(Stored data entries)
----------------

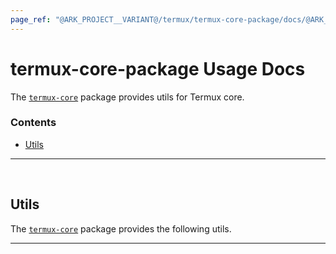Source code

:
 ```yaml
---
page_ref: "@ARK_PROJECT__VARIANT@/termux/termux-core-package/docs/@ARK_DOC__VERSION@/usage/index.md"
---
```


# termux-core-package Usage Docs

<!-- @ARK_DOCS__HEADER_PLACEHOLDER@ -->

The [`termux-core`](https://github.com/termux/termux-core-package) package provides utils for Termux core.

### Contents

- [Utils](#utils)

---

&nbsp;





## Utils

The [`termux-core`](https://github.com/termux/termux-core-package) package provides the following utils.

---

&nbsp;
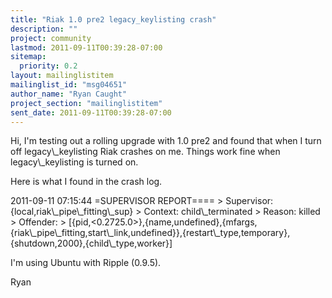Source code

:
 ```yaml
---
title: "Riak 1.0 pre2 legacy_keylisting crash"
description: ""
project: community
lastmod: 2011-09-11T00:39:28-07:00
sitemap:
  priority: 0.2
layout: mailinglistitem
mailinglist_id: "msg04651"
author_name: "Ryan Caught"
project_section: "mailinglistitem"
sent_date: 2011-09-11T00:39:28-07:00
---
```



Hi,
I'm testing out a rolling upgrade with 1.0 pre2 and found that when I turn
off legacy\\_keylisting Riak crashes on me. Things work fine when
legacy\\_keylisting is turned on.

Here is what I found in the crash log.

2011-09-11 07:15:44 =SUPERVISOR REPORT====
&gt; Supervisor: {local,riak\\_pipe\\_fitting\\_sup}
&gt; Context: child\\_terminated
&gt; Reason: killed
&gt; Offender:
&gt; [{pid,&lt;0.2725.0&gt;},{name,undefined},{mfargs,{riak\\_pipe\\_fitting,start\\_link,undefined}},{restart\\_type,temporary},{shutdown,2000},{child\\_type,worker}]


I'm using Ubuntu with Ripple (0.9.5).


Ryan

----------------

TASK ITEM
Starting with the line that has "the following utils." and ending with the last line of the records, retype every line exactly and only those lines. Do not include the pictures.

FINISHED EXERCISE
The [`termux-core`](https://github.com/termux/termux-core-package) package provides the following utils.

---

&nbsp;
Source code

:
 ```yaml
---
title: "Riak 1.0 pre2 legacy_keylisting crash"
description: ""
project: community
lastmod: 2011-09-11T00:39:28-07:00
sitemap:
  priority: 0.2
layout: mailinglistitem
mailinglist_id: "msg04651"
author_name: "Ryan Caught"
project_section: "mailinglistitem"
sent_date: 2011-09-11T00:39:28-07:00
---
```



Hi,
I'm testing out a rolling upgrade with 1.0 pre2 and found that when I turn
off legacy\\_keylisting Riak crashes on me. Things work fine when
legacy\\_keylisting is turned on.

Here is what I found in the crash log.

2011-09-11 07:15:44 =SUPERVISOR REPORT====
&gt; Supervisor: {local,riak\\_pipe\\_fitting\\_sup}
&gt; Context: child\\_terminated
&gt; Reason: killed
&gt; Offender:
&gt; [{pid,&lt;0.2725.0&gt;},{name,undefined},{mfargs,{riak\\_pipe\\_fitting,start\\_link,undefined}},{restart\\_type,temporary},{shutdown,2000},{child\\_type,worker}]


I'm using Ubuntu with Ripple (0.9.5).


Ryan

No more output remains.